_INFORMATION SUPPLIED_
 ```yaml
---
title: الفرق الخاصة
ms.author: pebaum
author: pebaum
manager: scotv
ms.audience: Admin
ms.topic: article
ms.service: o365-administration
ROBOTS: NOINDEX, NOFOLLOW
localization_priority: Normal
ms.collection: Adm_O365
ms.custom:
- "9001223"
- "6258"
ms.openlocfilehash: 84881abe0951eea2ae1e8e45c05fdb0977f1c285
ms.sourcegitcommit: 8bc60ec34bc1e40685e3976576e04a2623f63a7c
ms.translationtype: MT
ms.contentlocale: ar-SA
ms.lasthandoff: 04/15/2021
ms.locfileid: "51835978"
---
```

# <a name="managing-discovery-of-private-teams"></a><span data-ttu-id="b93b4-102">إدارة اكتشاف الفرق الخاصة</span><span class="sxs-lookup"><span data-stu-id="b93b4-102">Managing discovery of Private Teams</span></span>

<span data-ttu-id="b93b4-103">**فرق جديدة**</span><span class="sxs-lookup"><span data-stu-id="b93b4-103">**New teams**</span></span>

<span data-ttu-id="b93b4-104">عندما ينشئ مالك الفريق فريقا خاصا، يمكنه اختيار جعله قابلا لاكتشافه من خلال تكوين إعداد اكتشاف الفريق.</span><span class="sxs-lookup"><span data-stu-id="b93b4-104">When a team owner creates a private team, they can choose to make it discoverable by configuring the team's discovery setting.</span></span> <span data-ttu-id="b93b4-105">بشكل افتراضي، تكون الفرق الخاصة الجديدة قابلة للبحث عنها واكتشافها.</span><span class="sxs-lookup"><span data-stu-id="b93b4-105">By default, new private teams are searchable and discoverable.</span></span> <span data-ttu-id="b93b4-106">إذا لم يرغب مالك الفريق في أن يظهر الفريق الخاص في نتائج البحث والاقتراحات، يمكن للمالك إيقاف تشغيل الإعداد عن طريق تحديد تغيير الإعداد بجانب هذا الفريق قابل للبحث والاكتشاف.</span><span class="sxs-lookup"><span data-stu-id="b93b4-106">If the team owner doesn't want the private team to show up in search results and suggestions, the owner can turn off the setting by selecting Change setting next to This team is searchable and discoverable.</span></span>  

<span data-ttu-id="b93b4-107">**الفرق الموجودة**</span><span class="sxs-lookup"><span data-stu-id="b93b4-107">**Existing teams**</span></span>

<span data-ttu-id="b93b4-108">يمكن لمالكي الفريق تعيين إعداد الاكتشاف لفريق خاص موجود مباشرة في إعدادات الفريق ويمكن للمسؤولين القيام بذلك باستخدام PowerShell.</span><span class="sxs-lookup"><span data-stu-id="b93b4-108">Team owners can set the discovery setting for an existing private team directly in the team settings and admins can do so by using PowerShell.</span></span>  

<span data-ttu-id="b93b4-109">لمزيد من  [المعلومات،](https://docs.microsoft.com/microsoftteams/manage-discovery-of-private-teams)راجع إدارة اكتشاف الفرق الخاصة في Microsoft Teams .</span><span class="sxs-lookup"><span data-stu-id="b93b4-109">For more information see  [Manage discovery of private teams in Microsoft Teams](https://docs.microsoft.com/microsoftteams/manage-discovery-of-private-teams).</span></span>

...

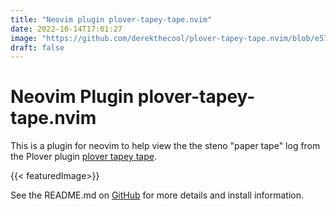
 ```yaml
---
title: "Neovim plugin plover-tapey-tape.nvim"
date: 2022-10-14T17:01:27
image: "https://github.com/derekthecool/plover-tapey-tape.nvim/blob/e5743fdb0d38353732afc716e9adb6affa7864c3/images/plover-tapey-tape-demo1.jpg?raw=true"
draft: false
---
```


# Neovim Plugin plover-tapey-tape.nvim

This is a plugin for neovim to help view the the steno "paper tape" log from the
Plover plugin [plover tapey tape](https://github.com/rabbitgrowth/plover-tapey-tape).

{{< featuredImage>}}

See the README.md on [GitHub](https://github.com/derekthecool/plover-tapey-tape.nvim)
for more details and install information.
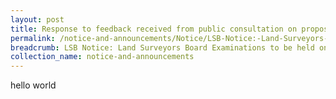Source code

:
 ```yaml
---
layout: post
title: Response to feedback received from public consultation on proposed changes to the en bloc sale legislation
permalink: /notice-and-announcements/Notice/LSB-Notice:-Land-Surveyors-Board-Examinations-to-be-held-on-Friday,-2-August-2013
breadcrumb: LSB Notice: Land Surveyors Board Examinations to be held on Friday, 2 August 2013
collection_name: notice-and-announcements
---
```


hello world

* * *

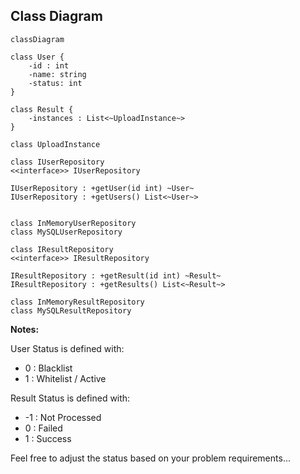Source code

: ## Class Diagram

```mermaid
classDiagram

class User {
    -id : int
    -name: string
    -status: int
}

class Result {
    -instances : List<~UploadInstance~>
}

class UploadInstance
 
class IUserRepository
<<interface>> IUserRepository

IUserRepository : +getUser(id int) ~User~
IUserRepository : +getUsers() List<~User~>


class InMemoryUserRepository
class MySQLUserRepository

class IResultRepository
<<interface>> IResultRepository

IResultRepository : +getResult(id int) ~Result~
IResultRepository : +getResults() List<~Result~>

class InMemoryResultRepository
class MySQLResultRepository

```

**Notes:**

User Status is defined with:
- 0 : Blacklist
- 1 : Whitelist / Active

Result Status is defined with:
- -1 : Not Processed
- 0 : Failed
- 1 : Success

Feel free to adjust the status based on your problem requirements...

_TASK_
Please give the number of lines above that include the string "Examinations", with nothing added.

_WRITTEN ANSWER_
2